* BRIEF: Only lines holding "into" are needed; copy each of them from the data below.

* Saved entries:
-- -- --
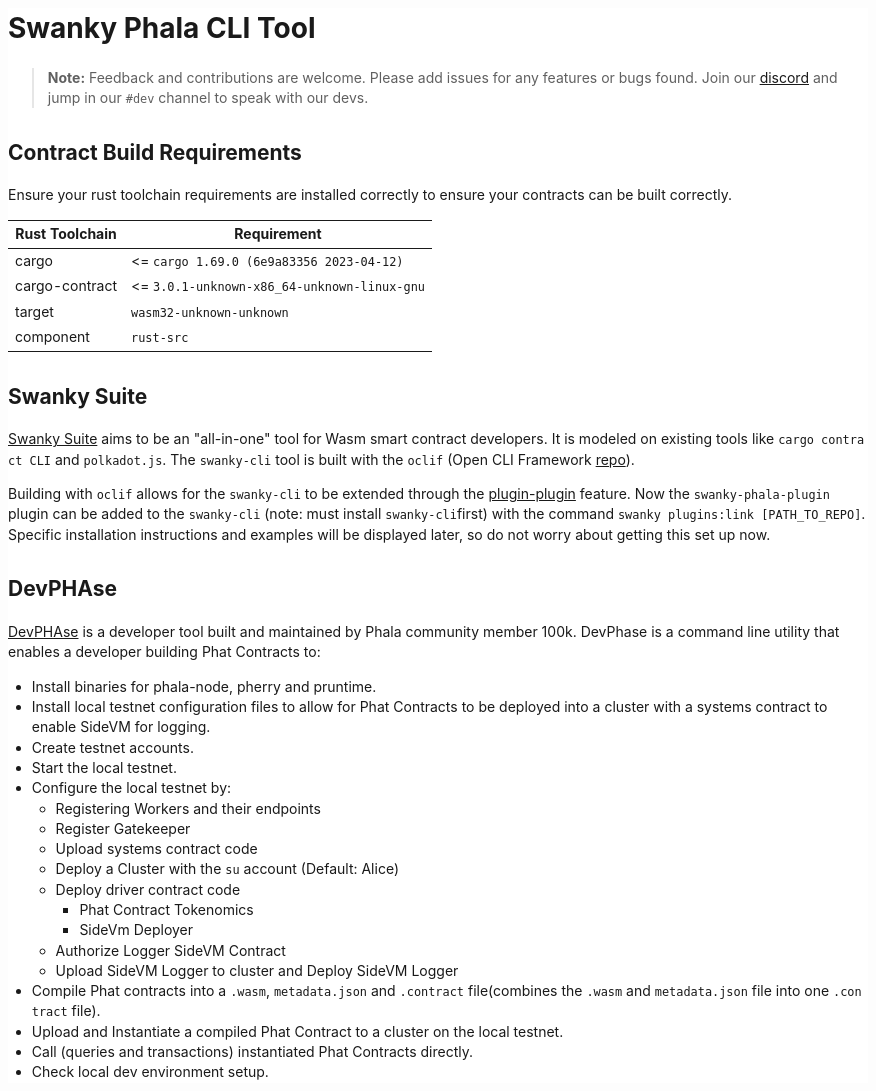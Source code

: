 # Swanky Phala CLI Tool

> **Note:** Feedback and contributions are welcome. Please add issues for any features or bugs found. Join our [discord](https://discord.gg/phala) and jump in our `#dev` channel to speak with our devs.

## Contract Build Requirements

Ensure your rust toolchain requirements are installed correctly to ensure your contracts can be built correctly.

| Rust Toolchain | Requirement                                 |
| -------------- | ------------------------------------------- |
| cargo          | <= `cargo 1.69.0 (6e9a83356 2023-04-12)`    |
| cargo-contract | <= `3.0.1-unknown-x86_64-unknown-linux-gnu` |
| target         | `wasm32-unknown-unknown`                    |
| component      | `rust-src`                                  |

## Swanky Suite

[Swanky Suite](https://docs.astar.network/docs/wasm/sc-dev/swanky/) aims to be an "all-in-one" tool for Wasm smart contract developers. It is modeled on existing tools like `cargo contract CLI` and `polkadot.js`. The `swanky-cli` tool is built with the `oclif` (Open CLI Framework [repo](https://oclif.io/docs/introduction)).

Building with `oclif` allows for the `swanky-cli` to be extended through the [plugin-plugin](https://github.com/oclif/plugin-plugins) feature. Now the `swanky-phala-plugin` plugin can be added to the `swanky-cli` (note: must install `swanky-cli`first) with the command `swanky plugins:link [PATH_TO_REPO]`. Specific installation instructions and examples will be displayed later, so do not worry about getting this set up now.

## DevPHAse

[DevPHAse](https://github.com/l00k/devphase) is a developer tool built and maintained by Phala community member 100k. DevPhase is a command line utility that enables a developer building Phat Contracts to:

* Install binaries for phala-node, pherry and pruntime.
* Install local testnet configuration files to allow for Phat Contracts to be deployed into a cluster with a systems contract to enable SideVM for logging.
* Create testnet accounts.
* Start the local testnet.
* Configure the local testnet by:
  * Registering Workers and their endpoints
  * Register Gatekeeper
  * Upload systems contract code
  * Deploy a Cluster with the `su` account (Default: Alice)
  * Deploy driver contract code
    * Phat Contract Tokenomics
    * SideVm Deployer
  * Authorize Logger SideVM Contract
  * Upload SideVM Logger to cluster and Deploy SideVM Logger
* Compile Phat contracts into a `.wasm`, `metadata.json` and `.contract` file(combines the `.wasm` and `metadata.json` file into one `.contract` file).
* Upload and Instantiate a compiled Phat Contract to a cluster on the local testnet.
* Call (queries and transactions) instantiated Phat Contracts directly.
* Check local dev environment setup.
-- -- --
* REPLY:
* Install local testnet configuration files to allow for Phat Contracts to be deployed into a cluster with a systems contract to enable SideVM for logging.
* Compile Phat contracts into a `.wasm`, `metadata.json` and `.contract` file(combines the `.wasm` and `metadata.json` file into one `.contract` file).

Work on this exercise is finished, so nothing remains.